Her heart skips a beat when she hears the scraping, somewhere beneath her, somewhere within the mist: a grinding, scouring sort of noise, steady as her nerves aren’t, because something is climbing the glass hill and this isn’t how it was supposed to work, no one is supposed to be able to reach her, but magic is magic is magic and there is always stronger magic— She thinks it is a bear, at first, then sees it is a furred hood, glimpses a pale delicate chin beneath it, a wide mouth twisted into a teeth — gritting snarl from the effort of the climb.

Amira stares, uncertain, as the hooded, horseless stranger reaches the top, and stops, and stoops, and pants, and sheds the warm weight of the fur. Amira sees a woman, and the woman sees her, and the woman looks like a feather and a sword and very, very hungry.

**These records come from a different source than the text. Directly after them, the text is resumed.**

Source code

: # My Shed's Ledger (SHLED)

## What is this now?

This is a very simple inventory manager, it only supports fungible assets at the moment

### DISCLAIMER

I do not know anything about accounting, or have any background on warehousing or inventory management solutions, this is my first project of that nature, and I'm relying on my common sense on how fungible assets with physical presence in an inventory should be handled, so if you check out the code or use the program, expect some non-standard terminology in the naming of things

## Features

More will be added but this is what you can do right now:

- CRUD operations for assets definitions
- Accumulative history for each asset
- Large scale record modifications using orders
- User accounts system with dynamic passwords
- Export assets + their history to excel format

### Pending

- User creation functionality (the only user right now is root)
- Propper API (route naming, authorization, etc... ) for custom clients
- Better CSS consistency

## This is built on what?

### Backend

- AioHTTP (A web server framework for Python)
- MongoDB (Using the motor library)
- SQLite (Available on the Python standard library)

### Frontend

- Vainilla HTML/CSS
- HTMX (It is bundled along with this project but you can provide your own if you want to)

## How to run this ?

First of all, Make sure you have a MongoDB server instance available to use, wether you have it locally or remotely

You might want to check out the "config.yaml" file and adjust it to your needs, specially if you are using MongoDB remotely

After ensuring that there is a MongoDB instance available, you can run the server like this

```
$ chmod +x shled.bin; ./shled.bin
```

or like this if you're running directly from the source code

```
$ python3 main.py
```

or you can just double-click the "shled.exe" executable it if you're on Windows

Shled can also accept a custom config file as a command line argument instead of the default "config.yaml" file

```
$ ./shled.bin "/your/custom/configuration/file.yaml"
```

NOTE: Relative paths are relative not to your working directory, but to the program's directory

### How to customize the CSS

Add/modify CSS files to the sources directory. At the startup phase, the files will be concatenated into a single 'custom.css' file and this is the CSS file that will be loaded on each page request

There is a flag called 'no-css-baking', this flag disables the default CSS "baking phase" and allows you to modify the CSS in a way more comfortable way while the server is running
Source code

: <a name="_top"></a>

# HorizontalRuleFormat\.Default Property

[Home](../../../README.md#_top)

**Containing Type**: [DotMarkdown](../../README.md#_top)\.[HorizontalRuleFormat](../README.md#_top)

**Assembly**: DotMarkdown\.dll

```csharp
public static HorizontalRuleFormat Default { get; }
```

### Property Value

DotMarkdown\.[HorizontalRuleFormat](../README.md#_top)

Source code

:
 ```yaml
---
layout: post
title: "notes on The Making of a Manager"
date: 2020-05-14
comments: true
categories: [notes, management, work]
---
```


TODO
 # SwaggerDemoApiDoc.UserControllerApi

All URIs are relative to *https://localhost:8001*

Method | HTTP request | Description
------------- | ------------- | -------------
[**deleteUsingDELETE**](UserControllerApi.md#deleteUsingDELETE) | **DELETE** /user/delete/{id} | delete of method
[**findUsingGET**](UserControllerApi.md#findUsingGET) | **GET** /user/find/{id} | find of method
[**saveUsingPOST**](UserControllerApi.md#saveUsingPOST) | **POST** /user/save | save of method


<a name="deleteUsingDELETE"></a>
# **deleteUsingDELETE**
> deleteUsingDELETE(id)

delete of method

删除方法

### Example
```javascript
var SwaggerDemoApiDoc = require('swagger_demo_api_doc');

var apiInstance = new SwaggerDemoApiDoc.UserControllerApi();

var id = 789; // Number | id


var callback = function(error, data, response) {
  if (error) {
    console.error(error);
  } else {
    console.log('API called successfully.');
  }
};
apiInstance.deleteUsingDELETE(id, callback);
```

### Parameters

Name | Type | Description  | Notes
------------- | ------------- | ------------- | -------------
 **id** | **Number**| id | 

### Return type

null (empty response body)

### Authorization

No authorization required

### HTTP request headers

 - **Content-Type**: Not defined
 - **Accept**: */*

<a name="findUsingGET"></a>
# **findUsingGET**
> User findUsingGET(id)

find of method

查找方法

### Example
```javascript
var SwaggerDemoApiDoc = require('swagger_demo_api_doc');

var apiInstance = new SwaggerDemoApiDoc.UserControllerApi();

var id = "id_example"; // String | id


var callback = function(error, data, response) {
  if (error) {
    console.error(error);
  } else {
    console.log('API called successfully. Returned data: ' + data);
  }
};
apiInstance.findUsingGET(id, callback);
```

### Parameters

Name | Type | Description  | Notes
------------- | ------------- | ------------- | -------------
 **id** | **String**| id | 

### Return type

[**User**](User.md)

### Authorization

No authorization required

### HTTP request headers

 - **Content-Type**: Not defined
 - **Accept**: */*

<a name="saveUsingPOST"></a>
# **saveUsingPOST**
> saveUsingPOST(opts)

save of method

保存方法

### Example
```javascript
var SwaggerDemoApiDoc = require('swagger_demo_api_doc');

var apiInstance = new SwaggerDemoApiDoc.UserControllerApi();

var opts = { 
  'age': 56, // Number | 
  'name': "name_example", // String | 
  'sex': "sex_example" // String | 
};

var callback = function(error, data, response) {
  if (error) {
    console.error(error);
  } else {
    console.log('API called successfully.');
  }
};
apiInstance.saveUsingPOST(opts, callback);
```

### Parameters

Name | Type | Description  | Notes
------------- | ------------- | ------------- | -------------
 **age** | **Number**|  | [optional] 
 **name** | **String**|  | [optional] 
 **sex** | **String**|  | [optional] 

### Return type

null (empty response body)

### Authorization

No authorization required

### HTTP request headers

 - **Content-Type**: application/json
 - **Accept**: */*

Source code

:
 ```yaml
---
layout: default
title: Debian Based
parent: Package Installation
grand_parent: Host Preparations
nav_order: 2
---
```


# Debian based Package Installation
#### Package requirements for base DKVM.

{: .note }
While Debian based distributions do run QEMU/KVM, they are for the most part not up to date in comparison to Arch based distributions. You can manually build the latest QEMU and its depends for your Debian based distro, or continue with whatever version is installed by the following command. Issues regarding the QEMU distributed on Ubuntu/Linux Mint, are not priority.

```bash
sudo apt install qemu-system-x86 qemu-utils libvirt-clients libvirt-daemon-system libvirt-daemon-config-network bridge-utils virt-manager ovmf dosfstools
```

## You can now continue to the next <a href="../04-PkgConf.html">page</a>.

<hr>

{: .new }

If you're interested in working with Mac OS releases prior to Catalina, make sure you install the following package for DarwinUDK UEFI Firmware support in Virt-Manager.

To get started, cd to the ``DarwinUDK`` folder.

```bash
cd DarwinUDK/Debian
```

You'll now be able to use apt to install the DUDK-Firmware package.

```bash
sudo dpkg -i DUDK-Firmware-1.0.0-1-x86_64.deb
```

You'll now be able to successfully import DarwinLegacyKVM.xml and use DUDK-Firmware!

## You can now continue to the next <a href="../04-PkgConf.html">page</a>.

Amira offers up her golden apple without a word.

* * *

Tabitha had thought the woman in front of her a statue, a copper ornament, an idol, until her arm moved. Some part of her feels she should pause before accepting food from a magical woman on a glass hill, but it’s dwarfed by a ravenousness she’s not felt in weeks; in the shoes, she mostly forgets about her stomach until weakness threatens to prevent her from putting one foot in front of the other.

The apple doesn’t look like food, but she bites into it, and the skin breaks like burnt sugar, the flesh drips clear, sweet juice. She eats it, core and all, before looking at the woman on the throne again and saying — with a gruffness she does not feel or intend—“Thank you.”